Segment Open

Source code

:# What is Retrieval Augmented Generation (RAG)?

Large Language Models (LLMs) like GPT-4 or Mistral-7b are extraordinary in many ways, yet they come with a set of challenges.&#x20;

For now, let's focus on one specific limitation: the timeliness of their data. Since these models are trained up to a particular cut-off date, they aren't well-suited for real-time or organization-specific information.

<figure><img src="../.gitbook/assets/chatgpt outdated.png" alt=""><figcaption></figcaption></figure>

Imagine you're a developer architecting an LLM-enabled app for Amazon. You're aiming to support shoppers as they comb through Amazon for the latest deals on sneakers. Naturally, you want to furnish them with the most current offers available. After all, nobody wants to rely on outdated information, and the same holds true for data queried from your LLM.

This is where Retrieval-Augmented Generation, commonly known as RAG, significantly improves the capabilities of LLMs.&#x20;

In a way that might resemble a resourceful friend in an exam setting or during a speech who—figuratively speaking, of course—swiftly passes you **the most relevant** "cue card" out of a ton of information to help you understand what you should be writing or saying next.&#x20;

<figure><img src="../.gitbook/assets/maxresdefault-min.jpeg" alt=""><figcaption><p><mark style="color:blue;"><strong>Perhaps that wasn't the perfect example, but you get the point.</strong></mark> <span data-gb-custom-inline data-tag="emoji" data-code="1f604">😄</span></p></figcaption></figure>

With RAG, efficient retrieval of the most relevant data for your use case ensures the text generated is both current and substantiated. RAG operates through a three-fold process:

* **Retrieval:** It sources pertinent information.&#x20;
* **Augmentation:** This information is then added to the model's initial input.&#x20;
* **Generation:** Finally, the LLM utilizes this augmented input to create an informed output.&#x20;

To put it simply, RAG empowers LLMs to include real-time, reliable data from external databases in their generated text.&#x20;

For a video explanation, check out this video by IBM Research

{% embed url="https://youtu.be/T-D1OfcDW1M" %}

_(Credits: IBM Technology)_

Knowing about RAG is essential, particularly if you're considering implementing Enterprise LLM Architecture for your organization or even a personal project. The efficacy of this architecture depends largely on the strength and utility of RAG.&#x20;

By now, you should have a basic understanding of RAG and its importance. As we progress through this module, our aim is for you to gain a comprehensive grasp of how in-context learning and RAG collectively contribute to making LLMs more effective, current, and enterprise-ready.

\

Segment Closed

» **Task instructions**
For this exercise, transcribe all the records exactly.

» **Solution to this exercise**
Source code

:# What is Retrieval Augmented Generation (RAG)?

Large Language Models (LLMs) like GPT-4 or Mistral-7b are extraordinary in many ways, yet they come with a set of challenges.&#x20;

For now, let's focus on one specific limitation: the timeliness of their data. Since these models are trained up to a particular cut-off date, they aren't well-suited for real-time or organization-specific information.

<figure><img src="../.gitbook/assets/chatgpt outdated.png" alt=""><figcaption></figcaption></figure>

Imagine you're a developer architecting an LLM-enabled app for Amazon. You're aiming to support shoppers as they comb through Amazon for the latest deals on sneakers. Naturally, you want to furnish them with the most current offers available. After all, nobody wants to rely on outdated information, and the same holds true for data queried from your LLM.

This is where Retrieval-Augmented Generation, commonly known as RAG, significantly improves the capabilities of LLMs.&#x20;

In a way that might resemble a resourceful friend in an exam setting or during a speech who—figuratively speaking, of course—swiftly passes you **the most relevant** "cue card" out of a ton of information to help you understand what you should be writing or saying next.&#x20;

<figure><img src="../.gitbook/assets/maxresdefault-min.jpeg" alt=""><figcaption><p><mark style="color:blue;"><strong>Perhaps that wasn't the perfect example, but you get the point.</strong></mark> <span data-gb-custom-inline data-tag="emoji" data-code="1f604">😄</span></p></figcaption></figure>

With RAG, efficient retrieval of the most relevant data for your use case ensures the text generated is both current and substantiated. RAG operates through a three-fold process:

* **Retrieval:** It sources pertinent information.&#x20;
* **Augmentation:** This information is then added to the model's initial input.&#x20;
* **Generation:** Finally, the LLM utilizes this augmented input to create an informed output.&#x20;

To put it simply, RAG empowers LLMs to include real-time, reliable data from external databases in their generated text.&#x20;

For a video explanation, check out this video by IBM Research

{% embed url="https://youtu.be/T-D1OfcDW1M" %}

_(Credits: IBM Technology)_

Knowing about RAG is essential, particularly if you're considering implementing Enterprise LLM Architecture for your organization or even a personal project. The efficacy of this architecture depends largely on the strength and utility of RAG.&#x20;

By now, you should have a basic understanding of RAG and its importance. As we progress through this module, our aim is for you to gain a comprehensive grasp of how in-context learning and RAG collectively contribute to making LLMs more effective, current, and enterprise-ready.

\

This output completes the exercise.